Distributed Training and Inference (Evaluation)

Introduction
Supported Feature Matrix
Get Started with Distributed Training and Inference API

3.1. Option 1: Pure Yaml Configuration

3.2. Option 2: User Defined Training Function

3.3. Horovodrun Execution

3.4. Security
Examples

4.1. Pytorch Examples

4.2. Tensorflow Examples

Introduction

Neural Compressor uses horovod for distributed training.

Please check horovod installation documentation and use following commands to install horovod:

pip install horovod

Supported Feature Matrix

Distributed training and inference are supported in PyTorch and TensorFlow currently.

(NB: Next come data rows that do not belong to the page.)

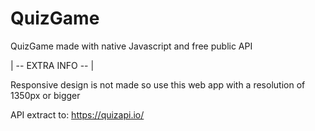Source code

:# QuizGame
QuizGame made with native Javascript and free public API

| --  EXTRA INFO -- |

Responsive design is not made so use this web app with a resolution of 1350px or bigger

API extract to: https://quizapi.io/
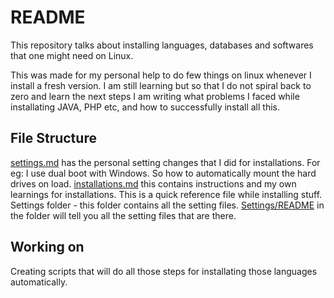 # README

This repository talks about installing languages, databases and softwares that one might need on Linux. 

This was made for my personal help to do few things on linux whenever I install a fresh version. I am still learning but so that I do not spiral back to zero and learn the next steps I am writing what problems I faced while installating JAVA, PHP etc, and how to successfully install all this. 

## File Structure
[settings.md](settings.md) has the personal setting changes that I did for installations. For eg: I use dual boot with Windows. So how to automatically mount the hard drives on load.
[installations.md](installations.md) this contains instructions and my own learnings for installations. This is a quick reference file while installing stuff. 
Settings folder - this folder contains all the setting files. [Settings/README](README) in the folder will tell you all the setting files that are there.

## Working on 
Creating scripts that will do all those steps for installating those languages automatically.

Framework	Type	Distributed Support
PyTorch	QAT	✔
PyTorch	PTQ	✔
TensorFlow	PTQ	✔
Keras	Pruning	✔

Get Started with Distributed Training and Inference API

To enable distributed training or inference, the steps are:

Setting up distributed training or inference scripts. We have 2 options here:
- Option 1: Enable distributed training or inference with pure yaml configuration. In this case, Neural Compressor builtin training function is used.
- Option 2: Pass the user defined training function to Neural Compressor. In this case, please follow the horovod documentation and below example to know how to write such training function with horovod on different frameworks.
use horovodrun to execute your program.

Option 1: Pure Yaml Configuration

To enable distributed training in Neural Compressor, user only need to add a field: Distributed: True in dataloader configuration:

dataloader:
  batch_size: 256
  distributed: True
  dataset:
    ImageFolder:
      root: /path/to/dataset

In user’s code, pass the yaml file to Neural Compressor components, in which it constructs the real dataloader for the distributed training or inference. The example codes are as following. (TensorFlow 1.x additionally needs to enable Eager execution):

Do quantization based on distributed training/inference

# import tensorflow as tf                      (Only TensorFlow 1.x needs)
# tf.compat.v1.enable_eager_execution()        (Only TensorFlow 1.x needs)
from neural_compressor.experimental import Quantization, common
quantizer = Quantization("yaml_file_path")
quantizer.model = model
q_model = quantizer.fit()                          # q_model -> quantized low-precision model 

Only do model accuracy evaluation based on distributed inference

# import tensorflow as tf                      (Only TensorFlow 1.x needs)
# tf.compat.v1.enable_eager_execution()        (Only TensorFlow 1.x needs)
from neural_compressor.experimental import Quantization, common
quantizer = Quantization("yaml_file_path")
quantizer.model = model 
quantizer.pre_process()                        # If you simply want to do model evaluation with no need quantization, you should preprocess the quantizer before evaluation.
result = quantizer.strategy.evaluation_result  # result -> (accuracy, evaluation_time_cost)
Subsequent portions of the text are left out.